# Category: DATA SUMMARISING

Imagine a dataset as shown below

 Status Text Number Active bat 1 Passive erq 2 Passive cat 3 Active enm 4 Active dog 5

Suppose the data is in range A3:C7 (headings are in A2:C2).  The objective is to add numbers where the following conditions are met:

1. Status should be Active; and
2. Text should contain either b or c or d

So the result for the dataset above should be 6 i.e. 1+5.  Sounding like a simple case of summarising based on multiple conditions, one may attempt using the SUMIFS() function here.  However, a single SUMIFS() function will not work because a SUMIFS() can only accept multiple AND conditions (not OR conditions).  The only way to make the SUMIFS() function work is to use 3 of them and then add them up.

So this SUMIFS() function will work

=SUMIFS(\$C\$3:\$C\$7,\$A\$3:\$A\$7,A11,\$B\$3:\$B\$7,B11)+SUMIFS(\$C\$3:\$C\$7,\$A\$3:\$A\$7,A12,\$B\$3:\$B\$7,B12)+SUMIFS(\$C\$3:\$C\$7,\$A\$3:\$A\$7,A13,\$B\$3:\$B\$7,B13)

A11:A13 has Active and B11:B13 has *a*,*b*,*c*.

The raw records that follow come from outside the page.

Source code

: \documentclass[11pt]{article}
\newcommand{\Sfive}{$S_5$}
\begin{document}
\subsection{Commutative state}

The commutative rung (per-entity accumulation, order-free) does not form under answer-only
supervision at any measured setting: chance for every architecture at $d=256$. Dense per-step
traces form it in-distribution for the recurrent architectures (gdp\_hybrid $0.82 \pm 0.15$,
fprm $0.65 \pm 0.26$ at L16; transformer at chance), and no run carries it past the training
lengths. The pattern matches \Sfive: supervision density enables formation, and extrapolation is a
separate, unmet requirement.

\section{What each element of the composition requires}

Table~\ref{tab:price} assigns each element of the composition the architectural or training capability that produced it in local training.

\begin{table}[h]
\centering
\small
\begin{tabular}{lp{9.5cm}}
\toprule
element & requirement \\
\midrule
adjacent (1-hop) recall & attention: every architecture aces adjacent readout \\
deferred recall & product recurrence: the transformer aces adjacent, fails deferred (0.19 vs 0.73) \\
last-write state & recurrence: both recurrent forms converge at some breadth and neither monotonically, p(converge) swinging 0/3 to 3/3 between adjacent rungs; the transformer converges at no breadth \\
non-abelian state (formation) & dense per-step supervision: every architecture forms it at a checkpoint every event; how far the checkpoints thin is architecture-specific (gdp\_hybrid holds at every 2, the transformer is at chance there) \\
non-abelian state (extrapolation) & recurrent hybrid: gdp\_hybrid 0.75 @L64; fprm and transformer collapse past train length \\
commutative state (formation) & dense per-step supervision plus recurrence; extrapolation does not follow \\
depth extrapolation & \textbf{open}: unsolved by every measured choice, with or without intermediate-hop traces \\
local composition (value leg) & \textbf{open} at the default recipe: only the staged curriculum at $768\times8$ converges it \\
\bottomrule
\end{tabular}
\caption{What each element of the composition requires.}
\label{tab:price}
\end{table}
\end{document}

While this looks like a solution, the problem is that there will have to be one SUMIFS() function for each OR condition.  So the more the number of OR conditions, the more the SUMIFS() functions and the lengthier the formula.

In this workbook, I have shared two alternative solution.  One uses the DSUM() function and other uses a combination of MMULT(), TRANSPOSE() and SUMPRODUCT() functions.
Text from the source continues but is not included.